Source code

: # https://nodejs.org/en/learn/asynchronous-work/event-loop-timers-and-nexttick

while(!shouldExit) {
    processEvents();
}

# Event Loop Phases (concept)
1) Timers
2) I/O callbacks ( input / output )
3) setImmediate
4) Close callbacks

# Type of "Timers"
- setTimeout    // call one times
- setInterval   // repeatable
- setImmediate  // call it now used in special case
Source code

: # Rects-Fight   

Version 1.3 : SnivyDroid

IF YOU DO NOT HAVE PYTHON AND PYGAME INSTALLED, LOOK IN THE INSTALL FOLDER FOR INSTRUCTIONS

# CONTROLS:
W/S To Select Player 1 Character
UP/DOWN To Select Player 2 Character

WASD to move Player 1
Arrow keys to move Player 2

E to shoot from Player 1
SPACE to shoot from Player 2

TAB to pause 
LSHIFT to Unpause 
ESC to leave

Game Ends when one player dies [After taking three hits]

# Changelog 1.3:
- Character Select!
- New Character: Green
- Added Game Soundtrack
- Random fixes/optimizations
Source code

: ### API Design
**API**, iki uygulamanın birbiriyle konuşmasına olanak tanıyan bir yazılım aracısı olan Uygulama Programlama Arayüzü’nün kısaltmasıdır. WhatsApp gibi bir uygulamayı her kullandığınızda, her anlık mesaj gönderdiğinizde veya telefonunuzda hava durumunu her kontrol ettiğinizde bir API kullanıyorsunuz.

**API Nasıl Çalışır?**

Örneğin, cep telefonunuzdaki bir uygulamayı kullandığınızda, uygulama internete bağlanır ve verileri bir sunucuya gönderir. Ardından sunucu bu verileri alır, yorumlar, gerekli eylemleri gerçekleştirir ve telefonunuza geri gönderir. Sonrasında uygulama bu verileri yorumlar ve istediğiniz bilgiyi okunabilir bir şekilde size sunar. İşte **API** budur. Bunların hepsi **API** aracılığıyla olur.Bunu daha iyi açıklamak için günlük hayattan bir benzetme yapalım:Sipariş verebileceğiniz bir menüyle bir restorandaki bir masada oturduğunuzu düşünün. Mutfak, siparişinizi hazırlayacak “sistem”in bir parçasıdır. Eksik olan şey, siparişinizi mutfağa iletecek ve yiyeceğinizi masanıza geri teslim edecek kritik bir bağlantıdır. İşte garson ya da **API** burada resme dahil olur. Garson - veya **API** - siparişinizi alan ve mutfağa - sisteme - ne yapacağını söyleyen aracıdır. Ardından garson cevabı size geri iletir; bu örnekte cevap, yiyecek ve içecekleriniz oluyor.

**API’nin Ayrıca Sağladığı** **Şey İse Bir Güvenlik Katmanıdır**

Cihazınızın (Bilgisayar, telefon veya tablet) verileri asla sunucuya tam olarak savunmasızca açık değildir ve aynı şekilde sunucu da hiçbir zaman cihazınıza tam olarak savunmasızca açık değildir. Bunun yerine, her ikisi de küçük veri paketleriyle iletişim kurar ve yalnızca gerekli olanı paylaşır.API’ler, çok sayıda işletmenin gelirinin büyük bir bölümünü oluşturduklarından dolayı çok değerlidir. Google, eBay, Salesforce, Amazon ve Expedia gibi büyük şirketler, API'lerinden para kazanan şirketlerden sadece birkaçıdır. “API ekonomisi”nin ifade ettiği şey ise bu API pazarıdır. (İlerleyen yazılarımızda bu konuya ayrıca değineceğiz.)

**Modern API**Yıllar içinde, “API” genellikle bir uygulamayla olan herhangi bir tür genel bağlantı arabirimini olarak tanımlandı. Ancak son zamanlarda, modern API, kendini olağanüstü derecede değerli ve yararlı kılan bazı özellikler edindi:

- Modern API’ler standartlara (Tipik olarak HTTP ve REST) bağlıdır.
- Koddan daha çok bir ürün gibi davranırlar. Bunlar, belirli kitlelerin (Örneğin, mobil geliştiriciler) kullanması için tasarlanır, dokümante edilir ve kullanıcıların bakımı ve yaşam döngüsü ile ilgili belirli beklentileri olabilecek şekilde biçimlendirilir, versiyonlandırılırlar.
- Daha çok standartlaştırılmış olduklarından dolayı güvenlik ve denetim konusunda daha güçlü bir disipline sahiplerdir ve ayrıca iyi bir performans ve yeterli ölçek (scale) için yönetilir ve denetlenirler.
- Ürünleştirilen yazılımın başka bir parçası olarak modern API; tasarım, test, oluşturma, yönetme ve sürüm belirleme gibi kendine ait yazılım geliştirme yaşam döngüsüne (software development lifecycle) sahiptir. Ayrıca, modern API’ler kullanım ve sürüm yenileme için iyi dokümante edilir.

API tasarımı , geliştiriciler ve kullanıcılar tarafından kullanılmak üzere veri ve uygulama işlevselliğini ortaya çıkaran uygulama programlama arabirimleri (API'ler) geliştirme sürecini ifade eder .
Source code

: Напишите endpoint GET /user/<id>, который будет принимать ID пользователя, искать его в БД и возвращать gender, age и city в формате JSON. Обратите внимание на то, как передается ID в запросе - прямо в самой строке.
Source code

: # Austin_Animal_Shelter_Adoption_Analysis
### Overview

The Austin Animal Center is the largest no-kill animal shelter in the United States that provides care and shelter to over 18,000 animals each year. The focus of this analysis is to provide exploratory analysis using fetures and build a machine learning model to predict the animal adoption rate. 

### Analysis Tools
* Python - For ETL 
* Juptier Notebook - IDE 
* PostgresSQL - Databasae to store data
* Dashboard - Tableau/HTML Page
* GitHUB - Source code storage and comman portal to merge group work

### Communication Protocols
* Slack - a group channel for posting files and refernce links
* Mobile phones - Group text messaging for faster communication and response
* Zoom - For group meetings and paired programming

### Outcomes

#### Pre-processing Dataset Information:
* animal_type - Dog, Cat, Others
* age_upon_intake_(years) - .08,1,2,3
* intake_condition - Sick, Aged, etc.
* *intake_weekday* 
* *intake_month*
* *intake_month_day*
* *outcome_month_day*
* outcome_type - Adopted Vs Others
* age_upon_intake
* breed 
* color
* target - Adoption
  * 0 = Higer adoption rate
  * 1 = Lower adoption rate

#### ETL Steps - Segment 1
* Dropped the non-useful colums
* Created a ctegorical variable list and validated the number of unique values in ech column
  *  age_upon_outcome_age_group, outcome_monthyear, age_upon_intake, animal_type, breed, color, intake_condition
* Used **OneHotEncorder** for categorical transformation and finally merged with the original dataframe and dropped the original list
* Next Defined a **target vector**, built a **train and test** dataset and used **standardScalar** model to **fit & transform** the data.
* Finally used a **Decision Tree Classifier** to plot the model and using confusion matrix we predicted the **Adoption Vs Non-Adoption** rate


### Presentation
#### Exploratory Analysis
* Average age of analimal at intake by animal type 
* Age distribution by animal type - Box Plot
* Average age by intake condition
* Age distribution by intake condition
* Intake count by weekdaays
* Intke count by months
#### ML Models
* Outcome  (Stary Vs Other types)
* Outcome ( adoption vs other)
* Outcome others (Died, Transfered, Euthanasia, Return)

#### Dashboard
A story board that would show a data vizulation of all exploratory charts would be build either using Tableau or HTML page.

**Problem requirements**
Only an exact copy of all the data will do as the answer.

**Written solution**
Source code

: # https://nodejs.org/en/learn/asynchronous-work/event-loop-timers-and-nexttick

while(!shouldExit) {
    processEvents();
}

# Event Loop Phases (concept)
1) Timers
2) I/O callbacks ( input / output )
3) setImmediate
4) Close callbacks

# Type of "Timers"
- setTimeout    // call one times
- setInterval   // repeatable
- setImmediate  // call it now used in special case
Source code

: # Rects-Fight   

Version 1.3 : SnivyDroid

IF YOU DO NOT HAVE PYTHON AND PYGAME INSTALLED, LOOK IN THE INSTALL FOLDER FOR INSTRUCTIONS

# CONTROLS:
W/S To Select Player 1 Character
UP/DOWN To Select Player 2 Character

WASD to move Player 1
Arrow keys to move Player 2

E to shoot from Player 1
SPACE to shoot from Player 2

TAB to pause 
LSHIFT to Unpause 
ESC to leave

Game Ends when one player dies [After taking three hits]

# Changelog 1.3:
- Character Select!
- New Character: Green
- Added Game Soundtrack
- Random fixes/optimizations
Source code

: ### API Design
**API**, iki uygulamanın birbiriyle konuşmasına olanak tanıyan bir yazılım aracısı olan Uygulama Programlama Arayüzü’nün kısaltmasıdır. WhatsApp gibi bir uygulamayı her kullandığınızda, her anlık mesaj gönderdiğinizde veya telefonunuzda hava durumunu her kontrol ettiğinizde bir API kullanıyorsunuz.

**API Nasıl Çalışır?**

Örneğin, cep telefonunuzdaki bir uygulamayı kullandığınızda, uygulama internete bağlanır ve verileri bir sunucuya gönderir. Ardından sunucu bu verileri alır, yorumlar, gerekli eylemleri gerçekleştirir ve telefonunuza geri gönderir. Sonrasında uygulama bu verileri yorumlar ve istediğiniz bilgiyi okunabilir bir şekilde size sunar. İşte **API** budur. Bunların hepsi **API** aracılığıyla olur.Bunu daha iyi açıklamak için günlük hayattan bir benzetme yapalım:Sipariş verebileceğiniz bir menüyle bir restorandaki bir masada oturduğunuzu düşünün. Mutfak, siparişinizi hazırlayacak “sistem”in bir parçasıdır. Eksik olan şey, siparişinizi mutfağa iletecek ve yiyeceğinizi masanıza geri teslim edecek kritik bir bağlantıdır. İşte garson ya da **API** burada resme dahil olur. Garson - veya **API** - siparişinizi alan ve mutfağa - sisteme - ne yapacağını söyleyen aracıdır. Ardından garson cevabı size geri iletir; bu örnekte cevap, yiyecek ve içecekleriniz oluyor.

**API’nin Ayrıca Sağladığı** **Şey İse Bir Güvenlik Katmanıdır**

Cihazınızın (Bilgisayar, telefon veya tablet) verileri asla sunucuya tam olarak savunmasızca açık değildir ve aynı şekilde sunucu da hiçbir zaman cihazınıza tam olarak savunmasızca açık değildir. Bunun yerine, her ikisi de küçük veri paketleriyle iletişim kurar ve yalnızca gerekli olanı paylaşır.API’ler, çok sayıda işletmenin gelirinin büyük bir bölümünü oluşturduklarından dolayı çok değerlidir. Google, eBay, Salesforce, Amazon ve Expedia gibi büyük şirketler, API'lerinden para kazanan şirketlerden sadece birkaçıdır. “API ekonomisi”nin ifade ettiği şey ise bu API pazarıdır. (İlerleyen yazılarımızda bu konuya ayrıca değineceğiz.)

**Modern API**Yıllar içinde, “API” genellikle bir uygulamayla olan herhangi bir tür genel bağlantı arabirimini olarak tanımlandı. Ancak son zamanlarda, modern API, kendini olağanüstü derecede değerli ve yararlı kılan bazı özellikler edindi:

- Modern API’ler standartlara (Tipik olarak HTTP ve REST) bağlıdır.
- Koddan daha çok bir ürün gibi davranırlar. Bunlar, belirli kitlelerin (Örneğin, mobil geliştiriciler) kullanması için tasarlanır, dokümante edilir ve kullanıcıların bakımı ve yaşam döngüsü ile ilgili belirli beklentileri olabilecek şekilde biçimlendirilir, versiyonlandırılırlar.
- Daha çok standartlaştırılmış olduklarından dolayı güvenlik ve denetim konusunda daha güçlü bir disipline sahiplerdir ve ayrıca iyi bir performans ve yeterli ölçek (scale) için yönetilir ve denetlenirler.
- Ürünleştirilen yazılımın başka bir parçası olarak modern API; tasarım, test, oluşturma, yönetme ve sürüm belirleme gibi kendine ait yazılım geliştirme yaşam döngüsüne (software development lifecycle) sahiptir. Ayrıca, modern API’ler kullanım ve sürüm yenileme için iyi dokümante edilir.

API tasarımı , geliştiriciler ve kullanıcılar tarafından kullanılmak üzere veri ve uygulama işlevselliğini ortaya çıkaran uygulama programlama arabirimleri (API'ler) geliştirme sürecini ifade eder .
Source code

: Напишите endpoint GET /user/<id>, который будет принимать ID пользователя, искать его в БД и возвращать gender, age и city в формате JSON. Обратите внимание на то, как передается ID в запросе - прямо в самой строке.
Source code

: # Austin_Animal_Shelter_Adoption_Analysis
### Overview

The Austin Animal Center is the largest no-kill animal shelter in the United States that provides care and shelter to over 18,000 animals each year. The focus of this analysis is to provide exploratory analysis using fetures and build a machine learning model to predict the animal adoption rate. 

### Analysis Tools
* Python - For ETL 
* Juptier Notebook - IDE 
* PostgresSQL - Databasae to store data
* Dashboard - Tableau/HTML Page
* GitHUB - Source code storage and comman portal to merge group work

### Communication Protocols
* Slack - a group channel for posting files and refernce links
* Mobile phones - Group text messaging for faster communication and response
* Zoom - For group meetings and paired programming

### Outcomes

#### Pre-processing Dataset Information:
* animal_type - Dog, Cat, Others
* age_upon_intake_(years) - .08,1,2,3
* intake_condition - Sick, Aged, etc.
* *intake_weekday* 
* *intake_month*
* *intake_month_day*
* *outcome_month_day*
* outcome_type - Adopted Vs Others
* age_upon_intake
* breed 
* color
* target - Adoption
  * 0 = Higer adoption rate
  * 1 = Lower adoption rate

#### ETL Steps - Segment 1
* Dropped the non-useful colums
* Created a ctegorical variable list and validated the number of unique values in ech column
  *  age_upon_outcome_age_group, outcome_monthyear, age_upon_intake, animal_type, breed, color, intake_condition
* Used **OneHotEncorder** for categorical transformation and finally merged with the original dataframe and dropped the original list
* Next Defined a **target vector**, built a **train and test** dataset and used **standardScalar** model to **fit & transform** the data.
* Finally used a **Decision Tree Classifier** to plot the model and using confusion matrix we predicted the **Adoption Vs Non-Adoption** rate


### Presentation
#### Exploratory Analysis
* Average age of analimal at intake by animal type 
* Age distribution by animal type - Box Plot
* Average age by intake condition
* Age distribution by intake condition
* Intake count by weekdaays
* Intke count by months
#### ML Models
* Outcome  (Stary Vs Other types)
* Outcome ( adoption vs other)
* Outcome others (Died, Transfered, Euthanasia, Return)

#### Dashboard
A story board that would show a data vizulation of all exploratory charts would be build either using Tableau or HTML page.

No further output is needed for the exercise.